Dans la foule qui s'est assemblée à Place de la paix sur le boulevard St-Laurent à Montréal, une journaliste mène une entrevue avec une travailleuse de sexe masquée. Sur son affiche est écrit: « so how am I an independent contractor? »
"So how am I an independent contractor?" manif des travailleuses du sexe le 23 mai 2026 à Montréal
« À qui le club? À nous le club! » Dans les clubs montréalais, une danseuse doit payer entre $25 et $100 par nuit au club pour y travailler. Petit calcul: $50 par nuit, 4 fois par semaine, c’est environ $900 par mois. Un club avec une vingtaine de danseuses fera donc $18 000 par mois, grâce à ce «bar fee» imposé aux strip-teaseuses.

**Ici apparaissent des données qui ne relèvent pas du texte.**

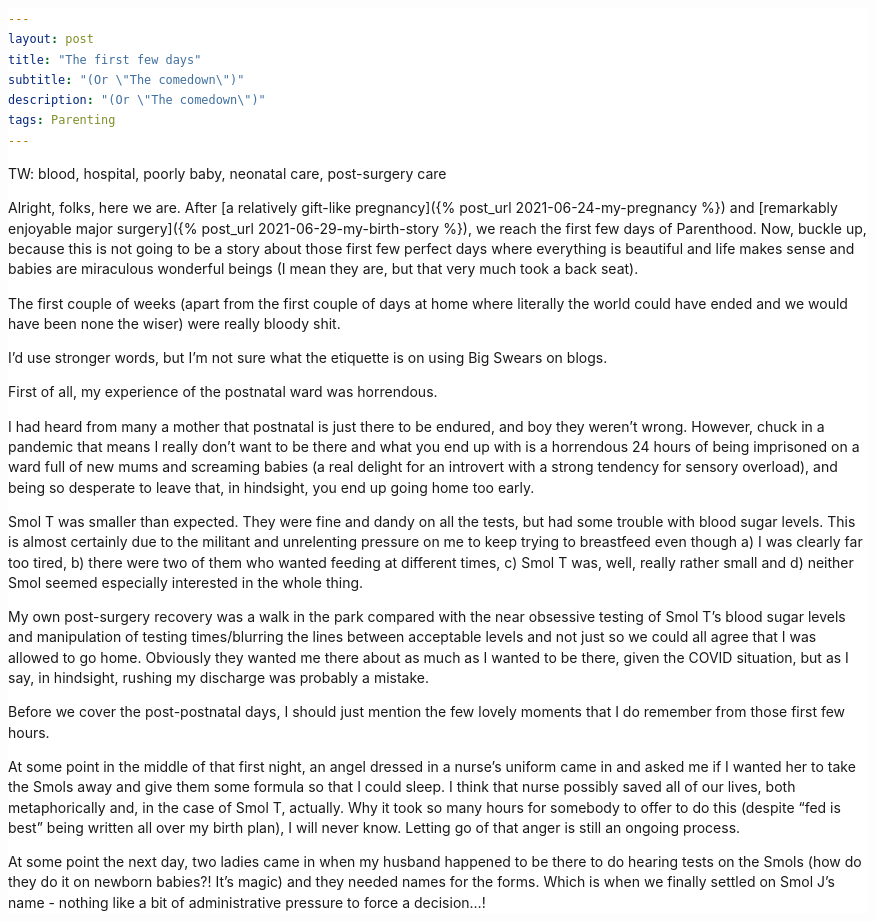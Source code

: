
 ```yaml
---
layout: post
title: "The first few days"
subtitle: "(Or \"The comedown\")"
description: "(Or \"The comedown\")"
tags: Parenting
---
```


TW: blood, hospital, poorly baby, neonatal care, post-surgery care

Alright, folks, here we are.  After [a relatively gift-like pregnancy]({% post_url 2021-06-24-my-pregnancy %}) and [remarkably enjoyable major surgery]({% post_url 2021-06-29-my-birth-story %}), we reach the first few days of Parenthood.  Now, buckle up, because this is not going to be a story about those first few perfect days where everything is beautiful and life makes sense and babies are miraculous wonderful beings (I mean they are, but that very much took a back seat).

The first couple of weeks (apart from the first couple of days at home where literally the world could have ended and we would have been none the wiser) were really bloody shit.

I’d use stronger words, but I’m not sure what the etiquette is on using Big Swears on blogs.

First of all, my experience of the postnatal ward was horrendous.

I had heard from many a mother that postnatal is just there to be endured, and boy they weren’t wrong.  However, chuck in a pandemic that means I really don’t want to be there and what you end up with is a horrendous 24 hours of being imprisoned on a ward full of new mums and screaming babies (a real delight for an introvert with a strong tendency for sensory overload), and being so desperate to leave that, in hindsight, you end up going home too early.

Smol T was smaller than expected.  They were fine and dandy on all the tests, but had some trouble with blood sugar levels.  This is almost certainly due to the militant and unrelenting pressure on me to keep trying to breastfeed even though a) I was clearly far too tired, b) there were two of them who wanted feeding at different times, c) Smol T was, well, really rather small and d) neither Smol seemed especially interested in the whole thing.

My own post-surgery recovery was a walk in the park compared with the near obsessive testing of Smol T’s blood sugar levels and manipulation of testing times/blurring the lines between acceptable levels and not just so we could all agree that I was allowed to go home.  Obviously they wanted me there about as much as I wanted to be there, given the COVID situation, but as I say, in hindsight, rushing my discharge was probably a mistake.

Before we cover the post-postnatal days, I should just mention the few lovely moments that I do remember from those first few hours.

At some point in the middle of that first night, an angel dressed in a nurse’s uniform came in and asked me if I wanted her to take the Smols away and give them some formula so that I could sleep.  I think that nurse possibly saved all of our lives, both metaphorically and, in the case of Smol T, actually.  Why it took so many hours for somebody to offer to do this (despite “fed is best” being written all over my birth plan), I will never know.  Letting go of that anger is still an ongoing process.

At some point the next day, two ladies came in when my husband happened to be there to do hearing tests on the Smols (how do they do it on newborn babies?!  It’s magic) and they needed names for the forms.  Which is when we finally settled on Smol J’s name - nothing like a bit of administrative pressure to force a decision…!
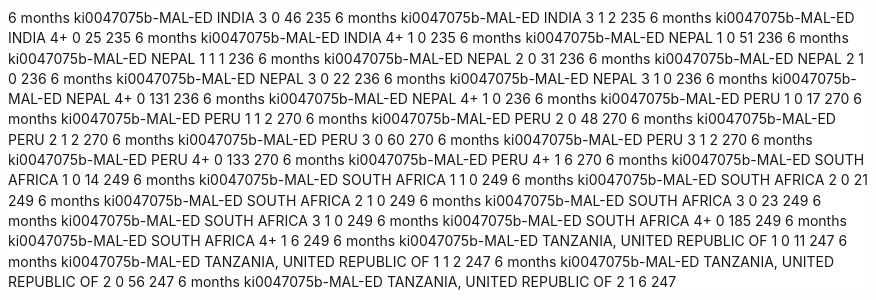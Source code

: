 6 months    ki0047075b-MAL-ED          INDIA                          3                0       46     235
6 months    ki0047075b-MAL-ED          INDIA                          3                1        2     235
6 months    ki0047075b-MAL-ED          INDIA                          4+               0       25     235
6 months    ki0047075b-MAL-ED          INDIA                          4+               1        0     235
6 months    ki0047075b-MAL-ED          NEPAL                          1                0       51     236
6 months    ki0047075b-MAL-ED          NEPAL                          1                1        1     236
6 months    ki0047075b-MAL-ED          NEPAL                          2                0       31     236
6 months    ki0047075b-MAL-ED          NEPAL                          2                1        0     236
6 months    ki0047075b-MAL-ED          NEPAL                          3                0       22     236
6 months    ki0047075b-MAL-ED          NEPAL                          3                1        0     236
6 months    ki0047075b-MAL-ED          NEPAL                          4+               0      131     236
6 months    ki0047075b-MAL-ED          NEPAL                          4+               1        0     236
6 months    ki0047075b-MAL-ED          PERU                           1                0       17     270
6 months    ki0047075b-MAL-ED          PERU                           1                1        2     270
6 months    ki0047075b-MAL-ED          PERU                           2                0       48     270
6 months    ki0047075b-MAL-ED          PERU                           2                1        2     270
6 months    ki0047075b-MAL-ED          PERU                           3                0       60     270
6 months    ki0047075b-MAL-ED          PERU                           3                1        2     270
6 months    ki0047075b-MAL-ED          PERU                           4+               0      133     270
6 months    ki0047075b-MAL-ED          PERU                           4+               1        6     270
6 months    ki0047075b-MAL-ED          SOUTH AFRICA                   1                0       14     249
6 months    ki0047075b-MAL-ED          SOUTH AFRICA                   1                1        0     249
6 months    ki0047075b-MAL-ED          SOUTH AFRICA                   2                0       21     249
6 months    ki0047075b-MAL-ED          SOUTH AFRICA                   2                1        0     249
6 months    ki0047075b-MAL-ED          SOUTH AFRICA                   3                0       23     249
6 months    ki0047075b-MAL-ED          SOUTH AFRICA                   3                1        0     249
6 months    ki0047075b-MAL-ED          SOUTH AFRICA                   4+               0      185     249
6 months    ki0047075b-MAL-ED          SOUTH AFRICA                   4+               1        6     249
6 months    ki0047075b-MAL-ED          TANZANIA, UNITED REPUBLIC OF   1                0       11     247
6 months    ki0047075b-MAL-ED          TANZANIA, UNITED REPUBLIC OF   1                1        2     247
6 months    ki0047075b-MAL-ED          TANZANIA, UNITED REPUBLIC OF   2                0       56     247
6 months    ki0047075b-MAL-ED          TANZANIA, UNITED REPUBLIC OF   2                1        6     247
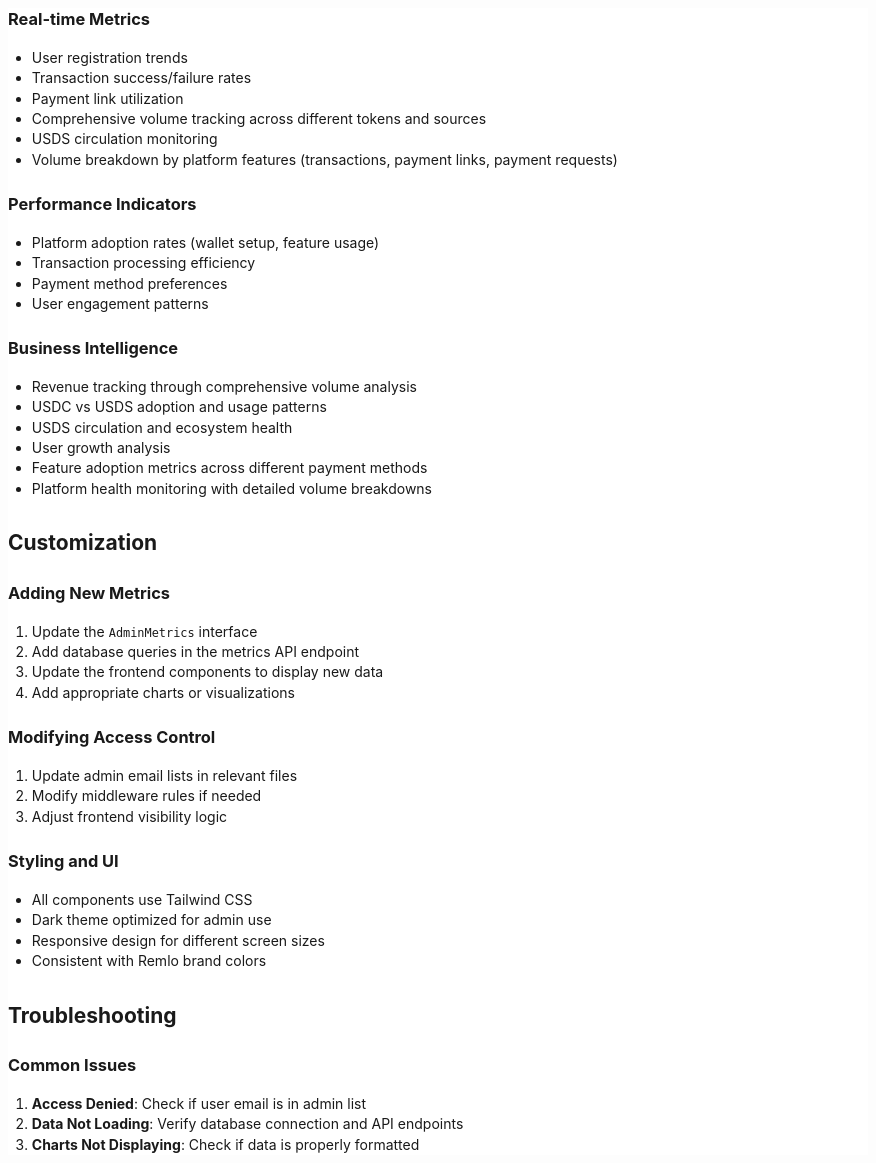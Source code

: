 ### Real-time Metrics
- User registration trends
- Transaction success/failure rates
- Payment link utilization
- Comprehensive volume tracking across different tokens and sources
- USDS circulation monitoring
- Volume breakdown by platform features (transactions, payment links, payment requests)

### Performance Indicators
- Platform adoption rates (wallet setup, feature usage)
- Transaction processing efficiency
- Payment method preferences
- User engagement patterns

### Business Intelligence
- Revenue tracking through comprehensive volume analysis
- USDC vs USDS adoption and usage patterns
- USDS circulation and ecosystem health
- User growth analysis
- Feature adoption metrics across different payment methods
- Platform health monitoring with detailed volume breakdowns

## Customization

### Adding New Metrics
1. Update the `AdminMetrics` interface
2. Add database queries in the metrics API endpoint
3. Update the frontend components to display new data
4. Add appropriate charts or visualizations

### Modifying Access Control
1. Update admin email lists in relevant files
2. Modify middleware rules if needed
3. Adjust frontend visibility logic

### Styling and UI
- All components use Tailwind CSS
- Dark theme optimized for admin use
- Responsive design for different screen sizes
- Consistent with Remlo brand colors

## Troubleshooting

### Common Issues
1. **Access Denied**: Check if user email is in admin list
2. **Data Not Loading**: Verify database connection and API endpoints
3. **Charts Not Displaying**: Check if data is properly formatted
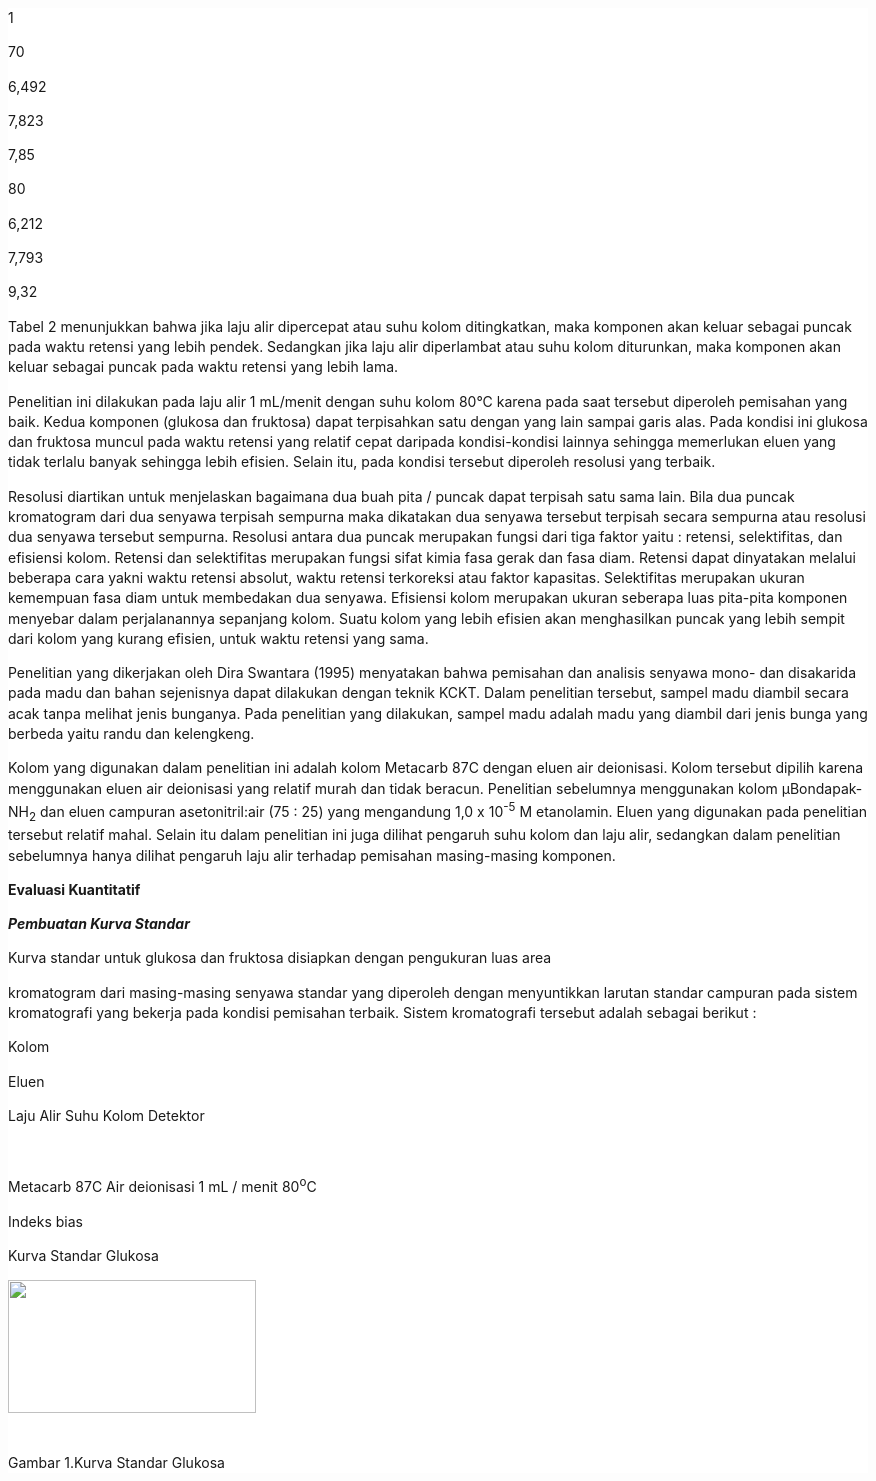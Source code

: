 <tr><td rowspan="2" style="vertical-align:middle;">
<p><span class="font5">1</span></p></td><td style="vertical-align:bottom;">
<p><span class="font5">70</span></p></td><td style="vertical-align:bottom;">
<p><span class="font5">6,492</span></p></td><td style="vertical-align:bottom;">
<p><span class="font5">7,823</span></p></td><td style="vertical-align:bottom;">
<p><span class="font5">7,85</span></p></td></tr>
<tr><td style="vertical-align:bottom;">
<p><span class="font5">80</span></p></td><td style="vertical-align:bottom;">
<p><span class="font5">6,212</span></p></td><td style="vertical-align:bottom;">
<p><span class="font5">7,793</span></p></td><td style="vertical-align:bottom;">
<p><span class="font5">9,32</span></p></td></tr>
</table>
<p><span class="font6">Tabel 2 menunjukkan bahwa jika laju alir dipercepat atau suhu kolom ditingkatkan, maka komponen akan keluar sebagai puncak pada waktu retensi yang lebih pendek. Sedangkan jika laju alir diperlambat atau suhu kolom diturunkan, maka komponen akan keluar sebagai puncak pada waktu retensi yang lebih lama.</span></p>
<p><span class="font6">Penelitian ini dilakukan pada laju alir 1 mL/menit dengan suhu kolom 80°C karena pada saat tersebut diperoleh pemisahan yang baik. Kedua komponen (glukosa dan fruktosa) dapat terpisahkan satu dengan yang lain sampai garis alas. Pada kondisi ini glukosa dan fruktosa muncul pada waktu retensi yang relatif cepat daripada kondisi-kondisi lainnya sehingga memerlukan eluen yang tidak terlalu banyak sehingga lebih efisien. Selain itu, pada kondisi tersebut diperoleh resolusi yang terbaik.</span></p>
<p><span class="font6">Resolusi diartikan untuk menjelaskan bagaimana dua buah pita / puncak dapat terpisah satu sama lain. Bila dua puncak kromatogram dari dua senyawa terpisah sempurna maka dikatakan dua senyawa tersebut terpisah secara sempurna atau resolusi dua senyawa tersebut sempurna. Resolusi antara dua puncak merupakan fungsi dari tiga faktor yaitu : retensi, selektifitas, dan efisiensi kolom. Retensi dan selektifitas merupakan fungsi sifat kimia fasa gerak dan fasa diam. Retensi dapat dinyatakan melalui beberapa cara yakni waktu retensi absolut, waktu retensi terkoreksi atau faktor kapasitas. Selektifitas merupakan ukuran kemempuan fasa diam untuk membedakan dua senyawa. Efisiensi kolom merupakan ukuran seberapa luas pita-pita komponen menyebar dalam perjalanannya sepanjang kolom. Suatu kolom yang lebih efisien akan menghasilkan puncak yang lebih sempit dari kolom yang kurang efisien, untuk waktu retensi yang sama.</span></p>
<p><span class="font6">Penelitian yang dikerjakan oleh Dira Swantara (1995) menyatakan bahwa pemisahan dan analisis senyawa mono- dan disakarida pada madu dan bahan sejenisnya dapat dilakukan dengan teknik KCKT. Dalam penelitian tersebut, sampel madu diambil secara acak tanpa melihat jenis bunganya. Pada penelitian yang dilakukan, sampel madu adalah madu yang diambil dari jenis bunga yang berbeda yaitu randu dan kelengkeng.</span></p>
<p><span class="font6">Kolom yang digunakan dalam penelitian ini adalah kolom Metacarb 87C dengan eluen air deionisasi. Kolom tersebut dipilih karena menggunakan eluen air deionisasi yang relatif murah dan tidak beracun. Penelitian sebelumnya menggunakan kolom µBondapak-NH<sub>2</sub> dan eluen campuran asetonitril:air (75 : 25) yang mengandung 1,0 x 10<sup>-5</sup> M etanolamin. Eluen yang digunakan pada penelitian tersebut relatif mahal. Selain itu dalam penelitian ini juga dilihat pengaruh suhu kolom dan laju alir, sedangkan dalam penelitian sebelumnya hanya dilihat pengaruh laju alir terhadap pemisahan masing-masing komponen.</span></p>
<p><span class="font6" style="font-weight:bold;">Evaluasi Kuantitatif</span></p>
<p><span class="font6" style="font-weight:bold;font-style:italic;">Pembuatan Kurva Standar</span></p>
<p><span class="font6">Kurva standar untuk glukosa dan fruktosa disiapkan dengan pengukuran luas area</span></p>
<p><span class="font6">kromatogram dari masing-masing senyawa standar yang diperoleh dengan menyuntikkan larutan standar campuran pada sistem kromatografi yang bekerja pada kondisi pemisahan terbaik. Sistem kromatografi tersebut adalah sebagai berikut :</span></p>
<div>
<p><span class="font6">Kolom</span></p>
<p><span class="font6">Eluen</span></p>
<p><span class="font6">Laju Alir Suhu Kolom Detektor</span></p>
</div><br clear="all">
<p><span class="font6">Metacarb 87C Air deionisasi 1 mL / menit 80<sup>o</sup>C</span></p>
<p><span class="font6">Indeks bias</span></p>
<div>
<p><span class="font4">Kurva Standar Glukosa</span></p><img src="https://jurnal.harianregional.com/media/2714-1.jpg" alt="" style="width:186pt;height:100pt;">
</div><br clear="all">
<p><span class="font6">Gambar 1.Kurva Standar Glukosa</span></p>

Voici un exemple des conditions dénoncées par les travailleuses de sexe qui se sont rassemblées avec @catsmtl à Place de la Paix en après-midi du 23 mai 2026, en plein samedi de la fin de semaine F1 à Montréal. Des allié’es, dont des membres de Solidarité sans frontières et du comité d’action féministe du Syndicat québécois des employés’es de service (entre autres) se sont également prononcées sur l’importance de la décriminalisation du travail de sexe. Après les discours, environ deux cents manifestant’es se sont déplacé’es sur Ste-Catherine et René-Lévesque jusqu’au Square Dorchester, avant de se disperser paisiblement.